■ Goal of the exercise
From the line containing "## Start development" to the last line of the records below, repeat every line exactly and add nothing else.

■ Material supplied

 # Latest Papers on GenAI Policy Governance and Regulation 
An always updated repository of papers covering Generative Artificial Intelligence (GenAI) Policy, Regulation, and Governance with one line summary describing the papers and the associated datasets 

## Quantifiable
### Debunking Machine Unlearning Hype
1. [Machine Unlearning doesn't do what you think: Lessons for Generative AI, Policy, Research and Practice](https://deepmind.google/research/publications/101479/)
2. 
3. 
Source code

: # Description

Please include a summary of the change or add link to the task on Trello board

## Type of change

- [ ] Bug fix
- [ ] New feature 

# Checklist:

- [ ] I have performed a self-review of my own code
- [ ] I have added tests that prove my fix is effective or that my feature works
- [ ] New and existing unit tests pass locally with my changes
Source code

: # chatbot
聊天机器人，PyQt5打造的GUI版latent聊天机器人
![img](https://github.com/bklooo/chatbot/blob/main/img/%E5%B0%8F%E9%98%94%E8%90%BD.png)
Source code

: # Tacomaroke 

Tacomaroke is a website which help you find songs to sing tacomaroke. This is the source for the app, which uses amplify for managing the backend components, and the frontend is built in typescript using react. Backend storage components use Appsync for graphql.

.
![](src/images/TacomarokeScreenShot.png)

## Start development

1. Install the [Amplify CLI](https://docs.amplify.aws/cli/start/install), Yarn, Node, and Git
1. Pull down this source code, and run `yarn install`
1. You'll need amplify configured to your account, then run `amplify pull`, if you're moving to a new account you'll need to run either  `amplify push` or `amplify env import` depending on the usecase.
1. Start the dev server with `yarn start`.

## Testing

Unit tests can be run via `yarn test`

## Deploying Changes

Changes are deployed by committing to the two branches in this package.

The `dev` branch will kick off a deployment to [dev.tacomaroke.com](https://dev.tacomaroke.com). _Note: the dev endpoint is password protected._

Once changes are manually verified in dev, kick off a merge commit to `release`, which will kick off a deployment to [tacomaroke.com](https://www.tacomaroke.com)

■ Completed task
## Start development

1. Install the [Amplify CLI](https://docs.amplify.aws/cli/start/install), Yarn, Node, and Git
1. Pull down this source code, and run `yarn install`
1. You'll need amplify configured to your account, then run `amplify pull`, if you're moving to a new account you'll need to run either  `amplify push` or `amplify env import` depending on the usecase.
1. Start the dev server with `yarn start`.

## Testing

Unit tests can be run via `yarn test`

## Deploying Changes

Changes are deployed by committing to the two branches in this package.

The `dev` branch will kick off a deployment to [dev.tacomaroke.com](https://dev.tacomaroke.com). _Note: the dev endpoint is password protected._

Once changes are manually verified in dev, kick off a merge commit to `release`, which will kick off a deployment to [tacomaroke.com](https://www.tacomaroke.com)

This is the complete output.